Which lines of the entries below contain the string "функций"? Copy each one.

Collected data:
--------

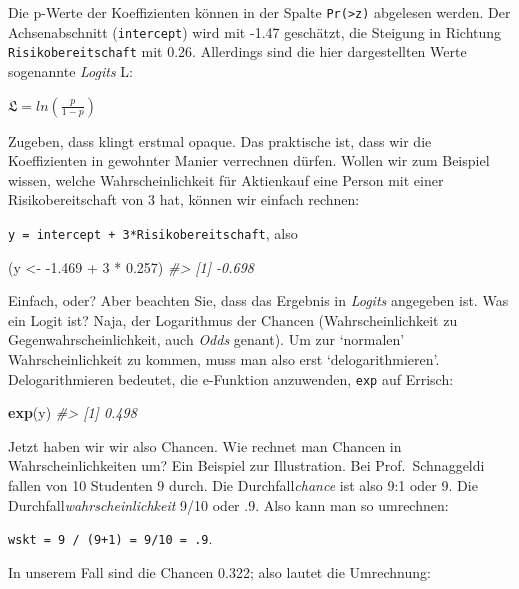 \documentclass[12pt,ngerman,]{book}
\makeatletter
\newenvironment{Shaded}{\begin{snugshade}}{\end{snugshade}}
\newcommand{\KeywordTok}[1]{\textcolor[rgb]{0.13,0.29,0.53}{\textbf{{#1}}}}
\newcommand{\DecValTok}[1]{\textcolor[rgb]{0.00,0.00,0.81}{{#1}}}
\newcommand{\FloatTok}[1]{\textcolor[rgb]{0.00,0.00,0.81}{{#1}}}
\newcommand{\StringTok}[1]{\textcolor[rgb]{0.31,0.60,0.02}{{#1}}}
\newcommand{\CommentTok}[1]{\textcolor[rgb]{0.56,0.35,0.01}{\textit{{#1}}}}
\newcommand{\NormalTok}[1]{{#1}}
\newenvironment{kframe}{%
\medskip{}
\setlength{\fboxsep}{.8em}
 \def\at@end@of@kframe{}%
 \ifinner\ifhmode%
  \def\at@end@of@kframe{\end{minipage}}%
  \begin{minipage}{\columnwidth}%
 \fi\fi%
 \def\FrameCommand##1{\hskip\@totalleftmargin \hskip-\fboxsep
 \colorbox{shadecolor}{##1}\hskip-\fboxsep
     \hskip-\linewidth \hskip-\@totalleftmargin \hskip\columnwidth}%
 \MakeFramed {\advance\hsize-\width
   \@totalleftmargin\z@ \linewidth\hsize
   \@setminipage}}%
 {\par\unskip\endMakeFramed%
 \at@end@of@kframe}
\renewenvironment{Shaded}{\begin{kframe}}{\end{kframe}}
\theoremstyle{definition}
\theoremstyle{definition}
\theoremstyle{remark}
\makeatother
\begin{document}
Die p-Werte der Koeffizienten können in der Spalte
\texttt{Pr(\textgreater{}\textbar{}z\textbar{})} abgelesen werden. Der
Achsenabschnitt (\texttt{intercept}) wird mit -1.47 geschätzt, die
Steigung in Richtung \texttt{Risikobereitschaft} mit 0.26. Allerdings
sind die hier dargestellten Werte sogenannte \emph{Logits}
L:

\(\mathfrak{L} = ln\left( \frac{p}{1-p} \right)\)

Zugeben, dass klingt erstmal opaque. Das praktische ist, dass wir die
Koeffizienten in gewohnter Manier verrechnen dürfen. Wollen wir zum
Beispiel wissen, welche Wahrscheinlichkeit für Aktienkauf eine Person
mit einer Risikobereitschaft von 3 hat, können wir einfach rechnen:

\texttt{y\ =\ intercept\ +\ 3*Risikobereitschaft}, also

\begin{Shaded}
\begin{Highlighting}[]
\NormalTok{(y <-}\StringTok{ }\NormalTok{-}\FloatTok{1.469} \NormalTok{+}\StringTok{ }\DecValTok{3} \NormalTok{*}\StringTok{ }\FloatTok{0.257}\NormalTok{)}
\CommentTok{#> [1] -0.698}
\end{Highlighting}
\end{Shaded}

Einfach, oder? Aber beachten Sie, dass das Ergebnis in \emph{Logits}
angegeben ist. Was ein Logit ist? Naja, der Logarithmus der Chancen
(Wahrscheinlichkeit zu Gegenwahrscheinlichkeit, auch \emph{Odds}
genant). Um zur `normalen' Wahrscheinlichkeit zu kommen, muss man also
erst `delogarithmieren'. Delogarithmieren bedeutet, die e-Funktion
anzuwenden, \texttt{exp} auf Errisch:

\begin{Shaded}
\begin{Highlighting}[]
\KeywordTok{exp}\NormalTok{(y)}
\CommentTok{#> [1] 0.498}
\end{Highlighting}
\end{Shaded}

Jetzt haben wir wir also Chancen. Wie rechnet man Chancen in
Wahrscheinlichkeiten um? Ein Beispiel zur Illustration. Bei
Prof.~Schnaggeldi fallen von 10 Studenten 9 durch. Die
Durchfall\emph{chance} ist also 9:1 oder 9. Die
Durchfall\emph{wahrscheinlichkeit} 9/10 oder .9. Also kann man so
umrechnen:

\texttt{wskt\ =\ 9\ /\ (9+1)\ =\ 9/10\ =\ .9}.

In unserem Fall sind die Chancen 0.322; also lautet die Umrechnung:
\end{document}

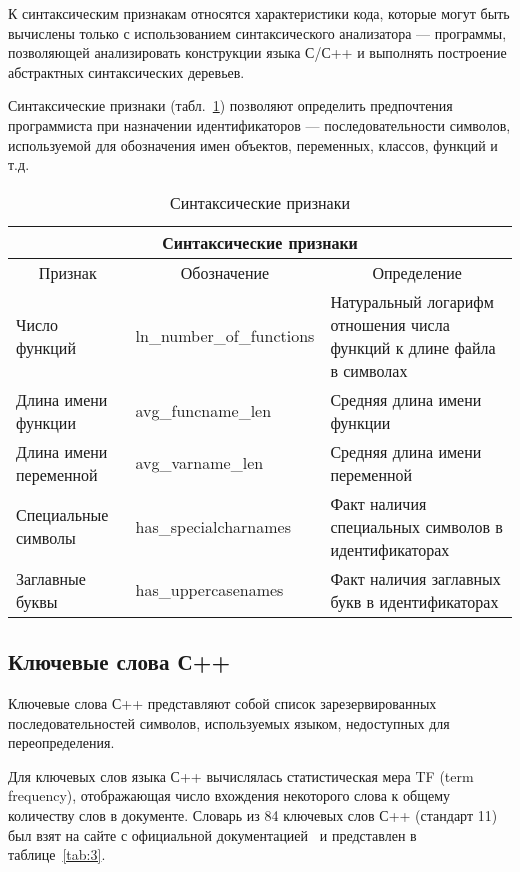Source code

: К синтаксическим признакам относятся характеристики кода, которые могут быть вычислены только с использованием синтаксического анализатора --- программы, позволяющей анализировать конструкции языка С/С++ и выполнять построение абстрактных синтаксических деревьев.

Синтаксические признаки (табл.~\ref{tab:2}) позволяют определить предпочтения программиста при назначении идентификаторов --- последовательности символов, используемой для обозначения имен объектов, переменных, классов, функций и т.д.~\cite{identif}

\begin{table}[h!]
\caption{ Синтаксические признаки }
\label{tab:2}
\begin{center}
\begin{tabularx}{\linewidth}{|X|X|X|}
\hline
\multicolumn{3}{|c|}{Синтаксические признаки} \\
\hline
\multicolumn{1}{|c|}{Признак} & \multicolumn{1}{|c|}{Обозначение} & \multicolumn{1}{|c|}{Определение} \\
\hline
Число функций & ln\_number\_of\_functions & Натуральный логарифм отношения числа функций к длине файла в символах \\
\hline
Длина имени функции &  avg\_funcname\_len & Средняя длина имени функции \\
\hline
Длина имени переменной &  avg\_varname\_len & Средняя длина имени переменной \\
\hline
Специальные символы &  has\_specialcharnames & Факт наличия специальных символов в идентификаторах \\
\hline
Заглавные буквы &  has\_uppercasenames & Факт наличия заглавных букв в идентификаторах \\
\hline
\end{tabularx}
\end{center}
\end{table}

\subsection{Ключевые слова С++}\label{keycpp}

Ключевые слова С++ представляют собой список зарезервированных последовательностей символов, используемых языком, недоступных для переопределения.

Для ключевых слов языка С++ вычислялась статистическая мера TF (term frequency), отображающая число вхождения некоторого слова к общему количеству слов в документе. Словарь из 84 ключевых слов С++ (стандарт 11) был взят на сайте с официальной документацией~\cite{cppkeywords} и представлен в таблице~\ref{tab:3}.

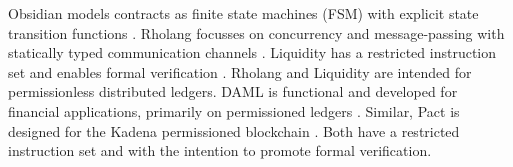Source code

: Obsidian models contracts as finite state machines (FSM) with explicit state transition functions \cite{Coblenz2017}.
Rholang focusses on concurrency and message-passing with statically typed communication channels \cite{Meredith2018}.
Liquidity has a restricted instruction set and enables formal verification \cite{OCamlProSAS2018}.
Rholang and Liquidity are intended for permissionless distributed ledgers.
DAML is functional and developed for financial applications, primarily on permissioned ledgers \cite{Shaul2018,Meier2018,Lippmeier2018,Huschenbett2018,Bernauer2018,Maric2018,Bleikertz2018,Lochbihler2018,Pilav2018}.
Similar, Pact is designed for the Kadena permissioned blockchain \cite{Popejoy2017}.
Both have a restricted instruction set and with the intention to promote formal verification.


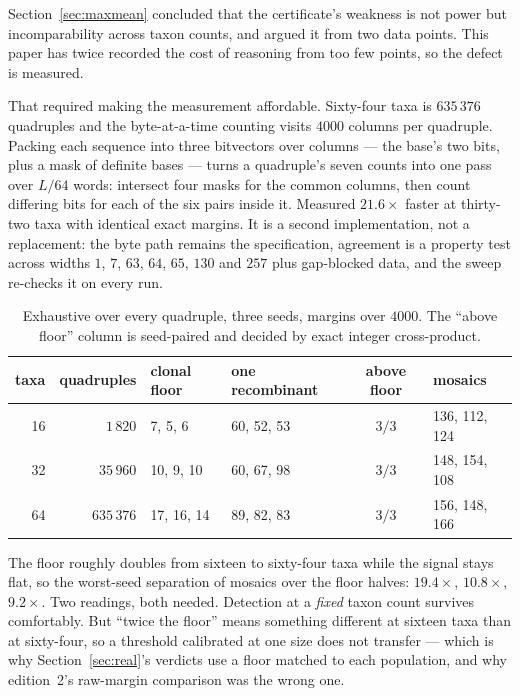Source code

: \documentclass[11pt,a4paper]{article}
\theoremstyle{definition}
\theoremstyle{remark}
\begin{document}
Section~\ref{sec:maxmean} concluded that the certificate's weakness is not power
but incomparability across taxon counts, and argued it from two data points. This
paper has twice recorded the cost of reasoning from too few points, so the defect
is measured.

That required making the measurement affordable. Sixty-four taxa is $635\,376$
quadruples and the byte-at-a-time counting visits $4000$ columns per quadruple.
Packing each sequence into three bitvectors over columns --- the base's two bits,
plus a mask of definite bases --- turns a quadruple's seven counts into one pass
over $L/64$ words: intersect four masks for the common columns, then count
differing bits for each of the six pairs inside it. Measured $21.6\times$ faster
at thirty-two taxa with identical exact margins. It is a second implementation,
not a replacement: the byte path remains the specification, agreement is a
property test across widths $1$, $7$, $63$, $64$, $65$, $130$ and $257$ plus
gap-blocked data, and the sweep re-checks it on every run.

\begin{table}[h]
\centering\small
\caption{Exhaustive over every quadruple, three seeds, margins over $4000$. The
``above floor'' column is seed-paired and decided by exact integer
cross-product.}
\label{tab:scale}
\begin{tabular}{@{}rrllcl@{}}
\toprule
taxa & quadruples & clonal floor & one recombinant & above floor & mosaics \\
\midrule
16 & $1\,820$ & 7, 5, 6 & 60, 52, 53 & $3/3$ & 136, 112, 124 \\
32 & $35\,960$ & 10, 9, 10 & 60, 67, 98 & $3/3$ & 148, 154, 108 \\
64 & $635\,376$ & 17, 16, 14 & 89, 82, 83 & $3/3$ & 156, 148, 166 \\
\bottomrule
\end{tabular}
\end{table}

The floor roughly doubles from sixteen to sixty-four taxa while the signal stays
flat, so the worst-seed separation of mosaics over the floor halves:
$19.4\times$, $10.8\times$, $9.2\times$. Two readings, both needed. Detection at
a \emph{fixed} taxon count survives comfortably. But ``twice the floor'' means
something different at sixteen taxa than at sixty-four, so a threshold
calibrated at one size does not transfer --- which is why
Section~\ref{sec:real}'s verdicts use a floor matched to each population, and
why edition~2's raw-margin comparison was the wrong one.
\end{document}
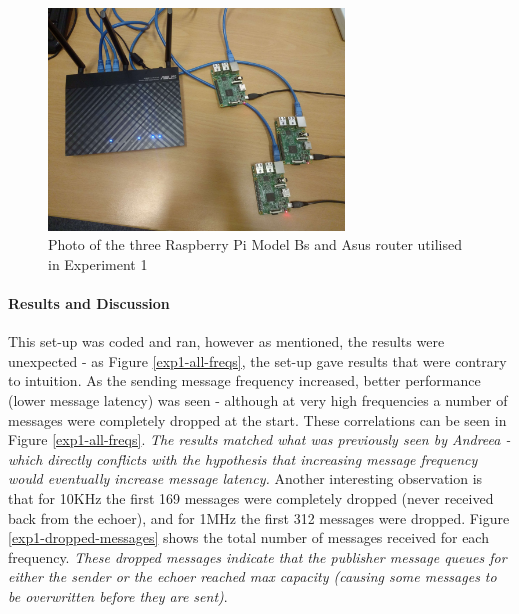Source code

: \documentclass[../dissertation.tex]{subfiles}
\begin{document}
\begin{figure}[H]
\centering
\includegraphics[width=0.7\textwidth]{images/experiment1/bare-pis.jpg}
\caption{Photo of the three Raspberry Pi Model Bs and Asus router utilised in Experiment 1}
\end{figure}

\paragraph{Results and Discussion} This set-up was coded and ran, however as mentioned, the results were unexpected - as Figure \ref{exp1-all-freqs}, the set-up gave results that were contrary to intuition. As the sending message frequency increased, better performance (lower message latency) was seen - although at very high frequencies a number of messages were completely dropped at the start. These correlations can be seen in Figure \ref{exp1-all-freqs}. \textit{The results matched what was previously seen by Andreea - which directly conflicts with the hypothesis that increasing message frequency would eventually increase message latency.} Another interesting observation is that for 10KHz the first 169 messages were completely dropped (never received back from the echoer), and for 1MHz the first 312 messages were dropped. Figure \ref{exp1-dropped-messages} shows the total number of messages received for each frequency. \textit{These dropped messages indicate that the publisher message queues for either the sender or the echoer reached max capacity (causing some messages to be overwritten before they are sent)}.
\end{document}
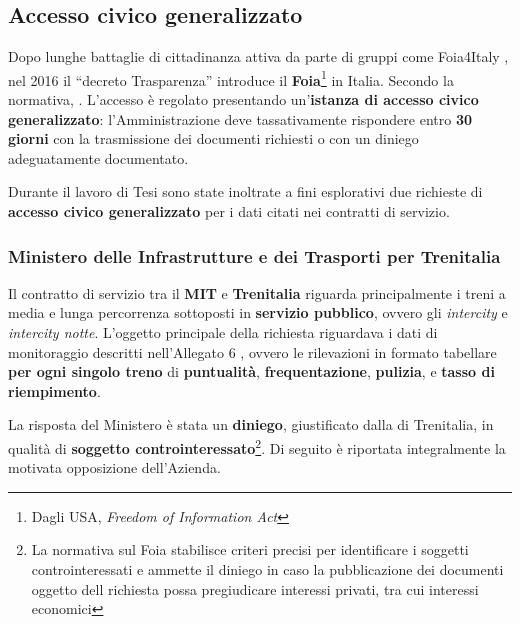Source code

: \documentclass[12pt,italian]{report}
\begin{document}
\subsection{Accesso civico generalizzato}

Dopo lunghe battaglie di cittadinanza attiva da parte di gruppi come
Foia4Italy \cite{SilenziDiStato}, nel 2016 il ``decreto Trasparenza''
\cite{Dlgs97} introduce il \textbf{Foia}\footnote{Dagli USA,
    \textit{Freedom of Information Act}} in Italia.  Secondo la
normativa, .
L'accesso è regolato presentando un'\textbf{istanza di accesso civico
    generalizzato}: l'Amministrazione deve tassativamente rispondere
entro \textbf{30 giorni} con la trasmissione dei documenti richiesti o
con un diniego adeguatamente documentato.

Durante il lavoro di Tesi sono state inoltrate a fini esplorativi due
richieste di \textbf{accesso civico generalizzato} per i dati citati
nei contratti di servizio.

\subsubsection{Ministero delle Infrastrutture e dei Trasporti per
    Trenitalia}

Il contratto di servizio tra il \textbf{MIT} e \textbf{Trenitalia}
riguarda principalmente i treni a media e lunga percorrenza sottoposti
in \textbf{servizio pubblico}, ovvero gli \textit{intercity} e
\textit{intercity notte}.  L'oggetto principale della richiesta
riguardava i dati di monitoraggio descritti nell'Allegato 6
\cite[art.\ 5, comma 1, lettera g]{CdSMIT}, ovvero le rilevazioni in
formato tabellare \textbf{per ogni singolo treno} di
\textbf{puntualità}, \textbf{frequentazione}, \textbf{pulizia}, e
\textbf{tasso di riempimento}.

La risposta del Ministero è stata un \textbf{diniego}, giustificato
dalla  di
Trenitalia, in qualità di \textbf{soggetto
    controinteressato}\footnote{La normativa sul Foia \cite{Dlgs33}
    stabilisce criteri precisi per identificare i soggetti
    controinteressati e ammette il diniego in caso la pubblicazione
    dei documenti oggetto dell richiesta possa pregiudicare interessi
    privati, tra cui interessi economici}.  Di seguito è riportata
integralmente la motivata opposizione dell'Azienda.
\end{document}
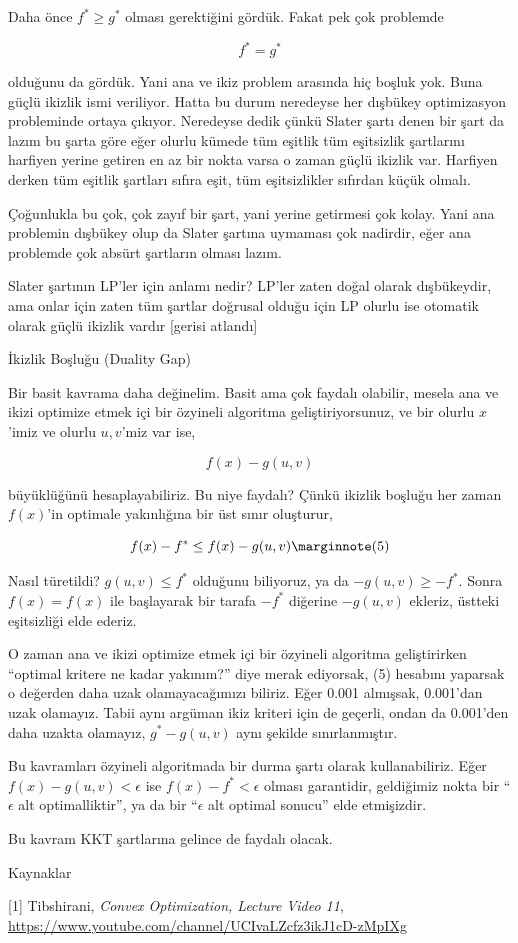 \documentclass[12pt,fleqn]{article}\usepackage{../../common}
\begin{document}
Daha önce $f^\ast \ge g^\ast$ olması gerektiğini gördük. Fakat pek çok problemde 

$$
f^\ast = g^\ast
$$

olduğunu da gördük. Yani ana ve ikiz problem arasında hiç boşluk yok. Buna
güçlü ikizlik ismi veriliyor. Hatta bu durum neredeyse her dışbükey
optimizasyon probleminde ortaya çıkıyor. Neredeyse dedik çünkü Slater şartı
denen bir şart da lazım bu şarta göre eğer olurlu kümede tüm eşitlik tüm
eşitsizlik şartlarını harfiyen yerine getiren en az bir nokta varsa o zaman
güçlü ikizlik var. Harfiyen derken tüm eşitlik şartları sıfıra eşit, tüm
eşitsizlikler sıfırdan küçük olmalı.

Çoğunlukla bu çok, çok zayıf bir şart, yani yerine getirmesi çok
kolay. Yani ana problemin dışbükey olup da Slater şartına uymaması çok
nadirdir, eğer ana problemde çok absürt şartların olması lazım. 

Slater şartının LP'ler için anlamı nedir? LP'ler zaten doğal olarak
dışbükeydir, ama onlar için zaten tüm şartlar doğrusal olduğu için LP
olurlu ise otomatik olarak güçlü ikizlik vardır [gerisi atlandı] 

İkizlik Boşluğu (Duality Gap)

Bir basit kavrama daha değinelim. Basit ama çok faydalı olabilir, mesela
ana ve ikizi optimize etmek içi bir özyineli algoritma geliştiriyorsunuz,
ve bir olurlu $x$'imiz ve olurlu $u,v$'miz var ise, 

$$
f(x) - g(u,v)
$$

büyüklüğünü hesaplayabiliriz. Bu niye faydalı? Çünkü ikizlik boşluğu her
zaman $f(x)$'in optimale yakınlığına bir üst sınır oluşturur, 

$$
f(x) - f^\ast \le f(x) - g(u,v) 
\mlabel{5}
$$

Nasıl türetildi? $g(u,v) \le f^\ast$ olduğunu biliyoruz, ya da
$-g(u,v) \ge -f^\ast$. Sonra $f(x)=f(x)$ ile başlayarak bir tarafa $-f^\ast$
diğerine $-g(u,v)$ ekleriz, üstteki eşitsizliği elde ederiz.

O zaman ana ve ikizi optimize etmek içi bir özyineli algoritma
geliştirirken ``optimal kritere ne kadar yakınım?'' diye merak ediyorsak,
(5) hesabını yaparsak o değerden daha uzak olamayacağımızı biliriz. Eğer
0.001 almışsak, 0.001'dan uzak olamayız. Tabii aynı argüman ikiz kriteri
için de geçerli, ondan da 0.001'den daha uzakta olamayız, $g^\ast-g(u,v)$ aynı
şekilde sınırlanmıştır.

Bu kavramları özyineli algoritmada bir durma şartı olarak kullanabiliriz.
Eğer $f(x) - g(u,v) < \epsilon$ ise $f(x) - f^\ast < \epsilon$ olması
garantidir, geldiğimiz nokta bir ``$\epsilon$ alt optimalliktir'', ya da
bir ``$\epsilon$ alt optimal sonucu'' elde etmişizdir.

Bu kavram KKT şartlarına gelince de faydalı olacak. 

Kaynaklar

[1] Tibshirani, {\em Convex Optimization, Lecture Video 11}, 
\url{https://www.youtube.com/channel/UCIvaLZcfz3ikJ1cD-zMpIXg}   
\end{document}
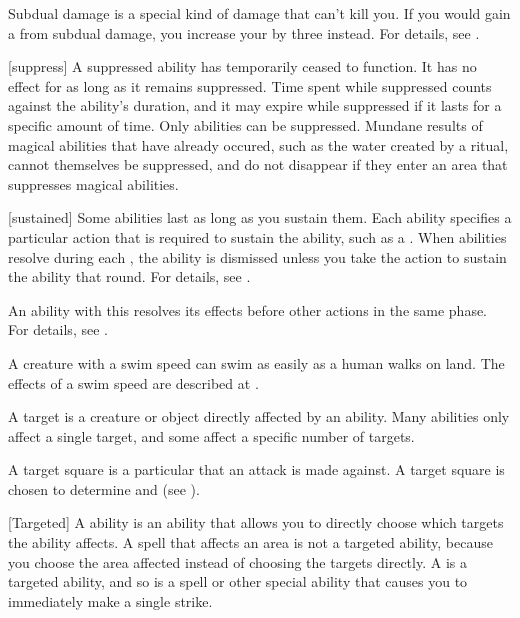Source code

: Subdual damage is a special kind of damage that can't kill you.
If you would gain a  from subdual damage, you increase your  by three instead.
For details, see .

[suppress] A suppressed ability has temporarily ceased to function.
It has no effect for as long as it remains suppressed.
Time spent while suppressed counts against the ability's duration, and it may expire while suppressed if it lasts for a specific amount of time.
Only \magical abilities can be suppressed.
Mundane results of magical abilities that have already occured, such as the water created by a  ritual, cannot themselves be suppressed, and do not disappear if they enter an area that suppresses magical abilities.

[sustained] Some abilities last as long as you sustain them.
Each ability specifies a particular action that is required to sustain the ability, such as a .
When  abilities resolve during each , the ability is dismissed unless you take the action to sustain the ability that round.
For details, see .

 An ability with this  resolves its effects before other actions in the same phase.
For details, see .

 A creature with a swim speed can swim as easily as a human walks on land.
The effects of a swim speed are described at .

 A target is a creature or object directly affected by an ability.
Many abilities only affect a single target, and some affect a specific number of targets.

 A target square is a particular  that an attack is made against.
A target square is chosen to determine  and  (see ).

[Targeted] A  ability is an ability that allows you to directly choose which targets the ability affects.
A spell that affects an area is not a targeted ability, because you choose the area affected instead of choosing the targets directly.
A  is a targeted ability, and so is a spell or other special ability that causes you to immediately make a single strike.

--------

▶ **Result of the task**:
Синтаксические признаки (табл.~\ref{tab:2}) позволяют определить предпочтения программиста при назначении идентификаторов --- последовательности символов, используемой для обозначения имен объектов, переменных, классов, функций и т.д.~\cite{identif}
Число функций & ln\_number\_of\_functions & Натуральный логарифм отношения числа функций к длине файла в символах \\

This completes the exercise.